(Rendered images with source text)
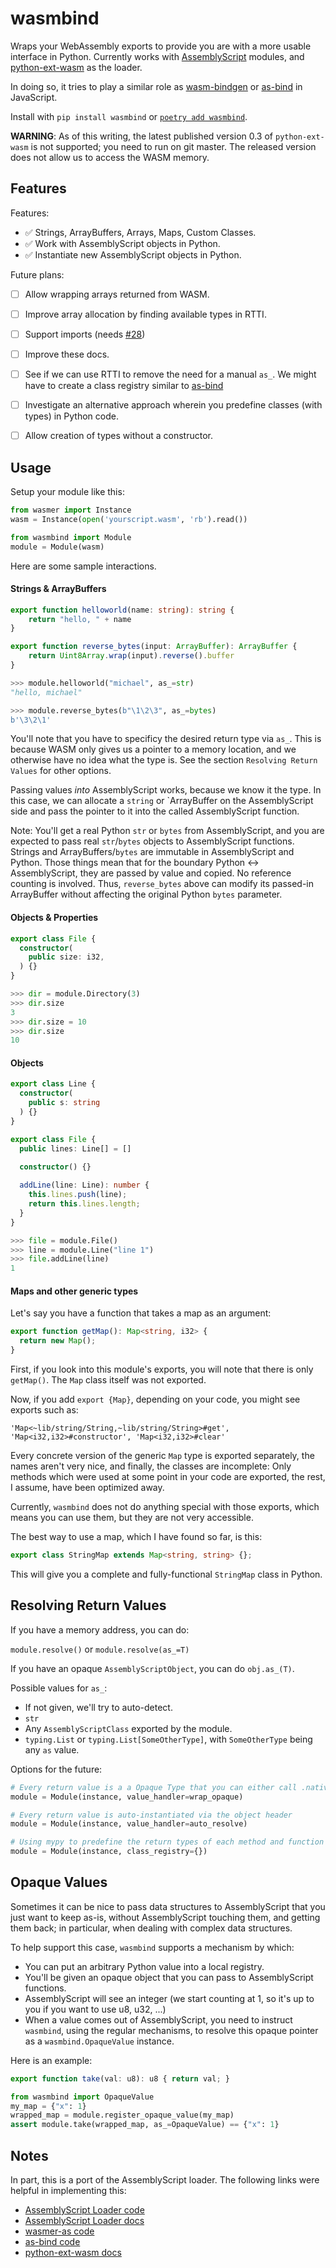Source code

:# wasmbind

Wraps your WebAssembly exports to provide you are with a more usable interface in Python. 
Currently works with [AssemblyScript](https://assemblyscript.org/) modules, and 
[python-ext-wasm](https://github.com/wasmerio/python-ext-wasm) as the loader.

In doing so, it tries to play a similar role as [wasm-bindgen](https://github.com/rustwasm/wasm-bindgen) 
or [as-bind](https://github.com/torch2424/as-bind) in JavaScript.

Install with `pip install wasmbind` or [`poetry add wasmbind`](https://github.com/python-poetry/poetry).

**WARNING**: As of this writing, the latest published version 0.3 of `python-ext-wasm` is not supported;
you need to run on git master. The released version does not allow us to access the WASM memory. 


## Features

Features: 

- ✅ Strings, ArrayBuffers, Arrays, Maps, Custom Classes.
- ✅ Work with AssemblyScript objects in Python.
- ✅ Instantiate new AssemblyScript objects in Python. 

Future plans:

- [ ] Allow wrapping arrays returned from WASM.
- [ ] Improve array allocation by finding available types in RTTI.
- [ ] Support imports (needs [#28](https://github.com/wasmerio/python-ext-wasm/issues/28))
- [ ] Improve these docs.
- [ ] See if we can use RTTI to remove the need for a manual `as_`. We might have to create a class registry
      similar to [as-bind](https://github.com/torch2424/as-bind/blob/97353ef6f8e39a4277957079b5d6a9e7d85ee709/lib/assembly/as-bind.ts)
- [ ] Investigate an alternative approach wherein you predefine classes (with types) in Python code.
- [ ] Allow creation of types without a constructor.


## Usage

Setup your module like this:

```python
from wasmer import Instance
wasm = Instance(open('yourscript.wasm', 'rb').read())

from wasmbind import Module
module = Module(wasm)
```

Here are some sample interactions.

#### Strings & ArrayBuffers

```typescript
export function helloworld(name: string): string {
    return "hello, " + name
}

export function reverse_bytes(input: ArrayBuffer): ArrayBuffer {
    return Uint8Array.wrap(input).reverse().buffer
}
```

```python
>>> module.helloworld("michael", as_=str)
"hello, michael"

>>> module.reverse_bytes(b"\1\2\3", as_=bytes)
b'\3\2\1'
```

You'll note that you have to specificy the desired return type via `as_`. This is because WASM only
gives us a pointer to a memory location, and we otherwise have no idea what the type is. See the section
`Resolving Return Values` for other options.

Passing values *into* AssemblyScript works, because we know it the type. In this case, we can allocate
a `string` or `ArrayBuffer on the AssemblyScript side and pass the pointer to it
into the called AssemblyScript function.

Note: You'll get a real Python `str` or `bytes` from AssemblyScript, and you are expected to pass real `str`/`bytes`
objects to AssemblyScript functions. Strings and ArrayBuffers/`bytes` are immutable in AssemblyScript and Python. Those
things mean that for the boundary Python <-> AssemblyScript, they are passed by value and copied. No
reference counting is involved. Thus, `reverse_bytes` above can modify its
passed-in ArrayBuffer without affecting the original Python `bytes` parameter.


#### Objects & Properties

```typescript
export class File {
  constructor(
    public size: i32,
  ) {}
}
```

```python
>>> dir = module.Directory(3)
>>> dir.size
3
>>> dir.size = 10
>>> dir.size
10
```

#### Objects

```typescript
export class Line {
  constructor(
    public s: string
  ) {}
}

export class File {
  public lines: Line[] = []

  constructor() {}
  
  addLine(line: Line): number {
    this.lines.push(line);
    return this.lines.length; 
  }
}
```

```python
>>> file = module.File()
>>> line = module.Line("line 1")
>>> file.addLine(line)
1
```

#### Maps and other generic types
 
Let's say you have a function that takes a map as an argument:

```typescript
export function getMap(): Map<string, i32> {
  return new Map();
}
```

First, if you look into this module's exports, you will note that there is only `getMap()`. The 
`Map` class itself was not exported. 

Now, if you add `export {Map}`, depending on your code, you might see exports such as:

```
'Map<~lib/string/String,~lib/string/String>#get', 'Map<i32,i32>#constructor', 'Map<i32,i32>#clear'
```

Every concrete version of the generic `Map` type is exported separately, the names aren't 
very nice, and finally, the classes are incomplete: Only methods which were used at some
point in your code are exported, the rest, I assume, have been optimized away.

Currently, `wasmbind` does not do anything special with those exports, which means you can
use them, but they are not very accessible.

The best way to use a map, which I have found so far, is this:

```typescript
export class StringMap extends Map<string, string> {};
```

This will give you a complete and fully-functional `StringMap` class in Python.


## Resolving Return Values

If you have a memory address, you can do:

``module.resolve()`` or ``module.resolve(as_=T)``

If you have an opaque `AssemblyScriptObject`, you can do `obj.as_(T)`.

Possible values for `as_`:

- If not given, we'll try to auto-detect.
- `str`
- Any `AssemblyScriptClass` exported by the module.
- `typing.List` or `typing.List[SomeOtherType]`, with `SomeOtherType` being any `as` value.

Options for the future:

```python
# Every return value is a a Opaque Type that you can either call .native() on or .as().
module = Module(instance, value_handler=wrap_opaque)

# Every return value is auto-instantiated via the object header 
module = Module(instance, value_handler=auto_resolve)

# Using mypy to predefine the return types of each method and function call. 
module = Module(instance, class_registry={})
```

## Opaque Values

Sometimes it can be nice to pass data structures to AssemblyScript that you just want to keep as-is, without 
AssemblyScript touching them, and getting them back; in particular, when dealing with complex data structures.

To help support this case, `wasmbind` supports a mechanism by which:

- You can put an arbitrary Python value into a local registry.
- You'll be given an opaque object that you can pass to AssemblyScript functions.
- AssemblyScript will see an integer (we start counting at 1, so it's up to you if you want to use u8, u32, ...)
- When a value comes out of AssemblyScript, you need to instruct `wasmbind`, using the regular mechanisms, to
  resolve this opaque pointer as a `wasmbind.OpaqueValue` instance.
  
Here is an example:

```typescript
export function take(val: u8): u8 { return val; }
```

```python
from wasmbind import OpaqueValue
my_map = {"x": 1}
wrapped_map = module.register_opaque_value(my_map)
assert module.take(wrapped_map, as_=OpaqueValue) == {"x": 1}
```
 

## Notes

In part, this is a port of the AssemblyScript loader. The following links were helpful in implementing this:

- [AssemblyScript Loader code](https://github.com/AssemblyScript/assemblyscript/blob/master/lib/loader/index.js)
- [AssemblyScript Loader docs](https://docs.assemblyscript.org/basics/loader#why-not-more-convenient)
- [wasmer-as code](https://github.com/onsails/wasmer-as)
- [as-bind code](https://github.com/torch2424/as-bind)
- [python-ext-wasm docs](https://github.com/wasmerio/python-ext-wasm)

Requirement ->
Every entry above is to be printed again exactly, pictures omitted.

Response to the task ->
Source code

:# wasmbind

Wraps your WebAssembly exports to provide you are with a more usable interface in Python. 
Currently works with [AssemblyScript](https://assemblyscript.org/) modules, and 
[python-ext-wasm](https://github.com/wasmerio/python-ext-wasm) as the loader.

In doing so, it tries to play a similar role as [wasm-bindgen](https://github.com/rustwasm/wasm-bindgen) 
or [as-bind](https://github.com/torch2424/as-bind) in JavaScript.

Install with `pip install wasmbind` or [`poetry add wasmbind`](https://github.com/python-poetry/poetry).

**WARNING**: As of this writing, the latest published version 0.3 of `python-ext-wasm` is not supported;
you need to run on git master. The released version does not allow us to access the WASM memory. 


## Features

Features: 

- ✅ Strings, ArrayBuffers, Arrays, Maps, Custom Classes.
- ✅ Work with AssemblyScript objects in Python.
- ✅ Instantiate new AssemblyScript objects in Python. 

Future plans:

- [ ] Allow wrapping arrays returned from WASM.
- [ ] Improve array allocation by finding available types in RTTI.
- [ ] Support imports (needs [#28](https://github.com/wasmerio/python-ext-wasm/issues/28))
- [ ] Improve these docs.
- [ ] See if we can use RTTI to remove the need for a manual `as_`. We might have to create a class registry
      similar to [as-bind](https://github.com/torch2424/as-bind/blob/97353ef6f8e39a4277957079b5d6a9e7d85ee709/lib/assembly/as-bind.ts)
- [ ] Investigate an alternative approach wherein you predefine classes (with types) in Python code.
- [ ] Allow creation of types without a constructor.


## Usage

Setup your module like this:

```python
from wasmer import Instance
wasm = Instance(open('yourscript.wasm', 'rb').read())

from wasmbind import Module
module = Module(wasm)
```

Here are some sample interactions.

#### Strings & ArrayBuffers

```typescript
export function helloworld(name: string): string {
    return "hello, " + name
}

export function reverse_bytes(input: ArrayBuffer): ArrayBuffer {
    return Uint8Array.wrap(input).reverse().buffer
}
```

```python
>>> module.helloworld("michael", as_=str)
"hello, michael"

>>> module.reverse_bytes(b"\1\2\3", as_=bytes)
b'\3\2\1'
```

You'll note that you have to specificy the desired return type via `as_`. This is because WASM only
gives us a pointer to a memory location, and we otherwise have no idea what the type is. See the section
`Resolving Return Values` for other options.

Passing values *into* AssemblyScript works, because we know it the type. In this case, we can allocate
a `string` or `ArrayBuffer on the AssemblyScript side and pass the pointer to it
into the called AssemblyScript function.

Note: You'll get a real Python `str` or `bytes` from AssemblyScript, and you are expected to pass real `str`/`bytes`
objects to AssemblyScript functions. Strings and ArrayBuffers/`bytes` are immutable in AssemblyScript and Python. Those
things mean that for the boundary Python <-> AssemblyScript, they are passed by value and copied. No
reference counting is involved. Thus, `reverse_bytes` above can modify its
passed-in ArrayBuffer without affecting the original Python `bytes` parameter.


#### Objects & Properties

```typescript
export class File {
  constructor(
    public size: i32,
  ) {}
}
```

```python
>>> dir = module.Directory(3)
>>> dir.size
3
>>> dir.size = 10
>>> dir.size
10
```

#### Objects

```typescript
export class Line {
  constructor(
    public s: string
  ) {}
}

export class File {
  public lines: Line[] = []

  constructor() {}
  
  addLine(line: Line): number {
    this.lines.push(line);
    return this.lines.length; 
  }
}
```

```python
>>> file = module.File()
>>> line = module.Line("line 1")
>>> file.addLine(line)
1
```

#### Maps and other generic types
 
Let's say you have a function that takes a map as an argument:

```typescript
export function getMap(): Map<string, i32> {
  return new Map();
}
```

First, if you look into this module's exports, you will note that there is only `getMap()`. The 
`Map` class itself was not exported. 

Now, if you add `export {Map}`, depending on your code, you might see exports such as:

```
'Map<~lib/string/String,~lib/string/String>#get', 'Map<i32,i32>#constructor', 'Map<i32,i32>#clear'
```

Every concrete version of the generic `Map` type is exported separately, the names aren't 
very nice, and finally, the classes are incomplete: Only methods which were used at some
point in your code are exported, the rest, I assume, have been optimized away.

Currently, `wasmbind` does not do anything special with those exports, which means you can
use them, but they are not very accessible.

The best way to use a map, which I have found so far, is this:

```typescript
export class StringMap extends Map<string, string> {};
```

This will give you a complete and fully-functional `StringMap` class in Python.


## Resolving Return Values

If you have a memory address, you can do:

``module.resolve()`` or ``module.resolve(as_=T)``

If you have an opaque `AssemblyScriptObject`, you can do `obj.as_(T)`.

Possible values for `as_`:

- If not given, we'll try to auto-detect.
- `str`
- Any `AssemblyScriptClass` exported by the module.
- `typing.List` or `typing.List[SomeOtherType]`, with `SomeOtherType` being any `as` value.

Options for the future:

```python
# Every return value is a a Opaque Type that you can either call .native() on or .as().
module = Module(instance, value_handler=wrap_opaque)

# Every return value is auto-instantiated via the object header 
module = Module(instance, value_handler=auto_resolve)

# Using mypy to predefine the return types of each method and function call. 
module = Module(instance, class_registry={})
```

## Opaque Values

Sometimes it can be nice to pass data structures to AssemblyScript that you just want to keep as-is, without 
AssemblyScript touching them, and getting them back; in particular, when dealing with complex data structures.

To help support this case, `wasmbind` supports a mechanism by which:

- You can put an arbitrary Python value into a local registry.
- You'll be given an opaque object that you can pass to AssemblyScript functions.
- AssemblyScript will see an integer (we start counting at 1, so it's up to you if you want to use u8, u32, ...)
- When a value comes out of AssemblyScript, you need to instruct `wasmbind`, using the regular mechanisms, to
  resolve this opaque pointer as a `wasmbind.OpaqueValue` instance.
  
Here is an example:

```typescript
export function take(val: u8): u8 { return val; }
```

```python
from wasmbind import OpaqueValue
my_map = {"x": 1}
wrapped_map = module.register_opaque_value(my_map)
assert module.take(wrapped_map, as_=OpaqueValue) == {"x": 1}
```
 

## Notes

In part, this is a port of the AssemblyScript loader. The following links were helpful in implementing this:

- [AssemblyScript Loader code](https://github.com/AssemblyScript/assemblyscript/blob/master/lib/loader/index.js)
- [AssemblyScript Loader docs](https://docs.assemblyscript.org/basics/loader#why-not-more-convenient)
- [wasmer-as code](https://github.com/onsails/wasmer-as)
- [as-bind code](https://github.com/torch2424/as-bind)
- [python-ext-wasm docs](https://github.com/wasmerio/python-ext-wasm)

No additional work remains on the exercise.